== The input ==

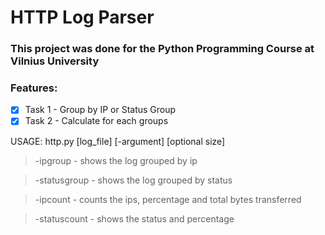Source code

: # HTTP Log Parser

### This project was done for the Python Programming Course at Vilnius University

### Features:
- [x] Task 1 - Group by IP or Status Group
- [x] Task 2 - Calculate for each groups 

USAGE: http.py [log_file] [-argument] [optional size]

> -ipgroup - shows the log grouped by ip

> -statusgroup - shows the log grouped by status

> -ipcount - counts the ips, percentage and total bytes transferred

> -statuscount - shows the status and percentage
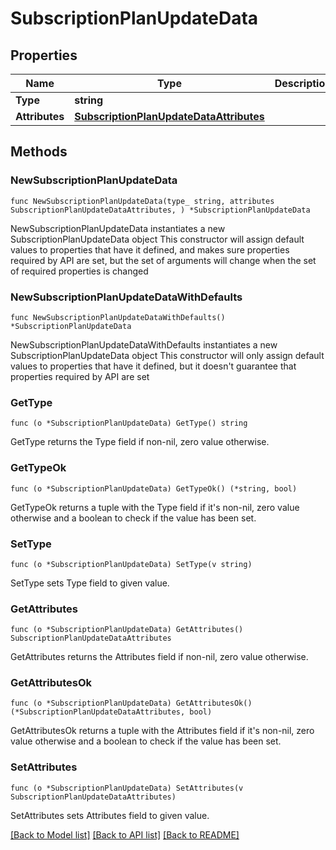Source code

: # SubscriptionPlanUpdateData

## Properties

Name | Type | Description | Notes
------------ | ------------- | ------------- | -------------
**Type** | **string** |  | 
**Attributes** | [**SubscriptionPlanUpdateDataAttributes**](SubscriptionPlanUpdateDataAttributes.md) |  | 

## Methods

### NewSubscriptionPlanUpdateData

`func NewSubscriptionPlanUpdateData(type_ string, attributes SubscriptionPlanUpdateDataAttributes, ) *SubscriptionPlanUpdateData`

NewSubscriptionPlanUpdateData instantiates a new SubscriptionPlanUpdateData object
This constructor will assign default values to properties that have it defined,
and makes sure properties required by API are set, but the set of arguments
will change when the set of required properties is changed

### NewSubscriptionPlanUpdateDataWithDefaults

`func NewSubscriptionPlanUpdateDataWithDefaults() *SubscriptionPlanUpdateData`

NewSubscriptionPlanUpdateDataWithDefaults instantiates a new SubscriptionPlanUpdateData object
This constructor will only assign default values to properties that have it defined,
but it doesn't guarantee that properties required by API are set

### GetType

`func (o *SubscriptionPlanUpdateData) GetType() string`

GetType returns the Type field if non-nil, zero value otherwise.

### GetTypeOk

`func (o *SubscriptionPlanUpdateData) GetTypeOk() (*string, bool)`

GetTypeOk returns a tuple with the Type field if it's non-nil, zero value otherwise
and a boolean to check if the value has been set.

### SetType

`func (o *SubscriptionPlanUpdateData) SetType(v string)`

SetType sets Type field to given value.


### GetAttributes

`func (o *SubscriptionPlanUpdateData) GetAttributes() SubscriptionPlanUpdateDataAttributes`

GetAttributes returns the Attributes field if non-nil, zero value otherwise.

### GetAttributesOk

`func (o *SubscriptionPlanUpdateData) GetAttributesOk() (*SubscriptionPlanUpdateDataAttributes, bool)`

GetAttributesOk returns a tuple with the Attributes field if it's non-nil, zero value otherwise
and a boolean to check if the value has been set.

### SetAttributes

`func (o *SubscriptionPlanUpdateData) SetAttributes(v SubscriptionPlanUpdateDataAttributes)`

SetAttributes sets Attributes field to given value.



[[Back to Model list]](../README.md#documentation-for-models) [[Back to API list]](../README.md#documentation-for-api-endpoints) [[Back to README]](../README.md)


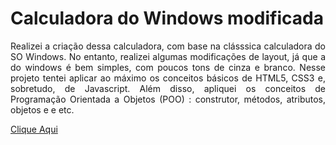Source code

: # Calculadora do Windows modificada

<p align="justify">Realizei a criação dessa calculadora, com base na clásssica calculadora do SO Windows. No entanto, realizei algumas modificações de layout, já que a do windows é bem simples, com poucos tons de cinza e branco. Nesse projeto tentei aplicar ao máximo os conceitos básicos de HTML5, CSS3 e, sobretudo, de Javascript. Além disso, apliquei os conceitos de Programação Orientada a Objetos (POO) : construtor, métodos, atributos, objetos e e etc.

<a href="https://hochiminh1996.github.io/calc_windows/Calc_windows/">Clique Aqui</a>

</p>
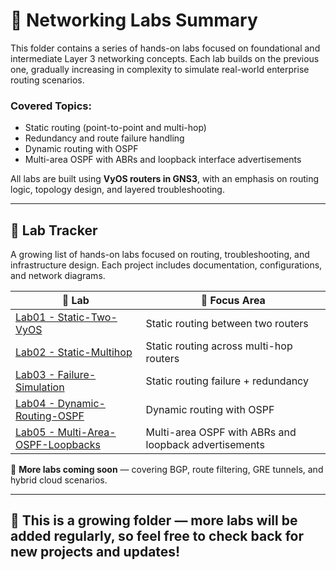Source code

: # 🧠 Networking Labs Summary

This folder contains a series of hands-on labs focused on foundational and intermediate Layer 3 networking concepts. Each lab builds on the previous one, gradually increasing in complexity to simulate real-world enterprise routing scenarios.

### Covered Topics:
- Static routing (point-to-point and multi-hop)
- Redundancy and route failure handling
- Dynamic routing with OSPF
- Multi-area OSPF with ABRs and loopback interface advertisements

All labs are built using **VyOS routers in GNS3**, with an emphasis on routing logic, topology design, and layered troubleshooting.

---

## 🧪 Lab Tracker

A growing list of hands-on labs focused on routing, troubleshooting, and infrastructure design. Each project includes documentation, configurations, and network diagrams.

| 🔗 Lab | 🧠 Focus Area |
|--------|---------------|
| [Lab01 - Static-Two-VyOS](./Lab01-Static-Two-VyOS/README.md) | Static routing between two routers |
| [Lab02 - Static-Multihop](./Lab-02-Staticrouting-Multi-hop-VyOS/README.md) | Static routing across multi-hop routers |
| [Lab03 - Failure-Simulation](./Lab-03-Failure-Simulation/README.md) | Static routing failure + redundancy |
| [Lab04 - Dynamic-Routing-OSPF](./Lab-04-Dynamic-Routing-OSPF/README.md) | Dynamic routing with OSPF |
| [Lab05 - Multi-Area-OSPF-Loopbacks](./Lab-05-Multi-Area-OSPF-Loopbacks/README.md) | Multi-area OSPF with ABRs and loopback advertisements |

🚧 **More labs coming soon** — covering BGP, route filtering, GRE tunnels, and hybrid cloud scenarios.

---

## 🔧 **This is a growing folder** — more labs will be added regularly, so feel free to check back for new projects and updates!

===

> [What the task asks]: All the lines that hold the word "field" must appear in the answer, copied from the records.

> [Exercise response]:
GetType returns the Type field if non-nil, zero value otherwise.
GetTypeOk returns a tuple with the Type field if it's non-nil, zero value otherwise
SetType sets Type field to given value.
GetAttributes returns the Attributes field if non-nil, zero value otherwise.
GetAttributesOk returns a tuple with the Attributes field if it's non-nil, zero value otherwise
SetAttributes sets Attributes field to given value.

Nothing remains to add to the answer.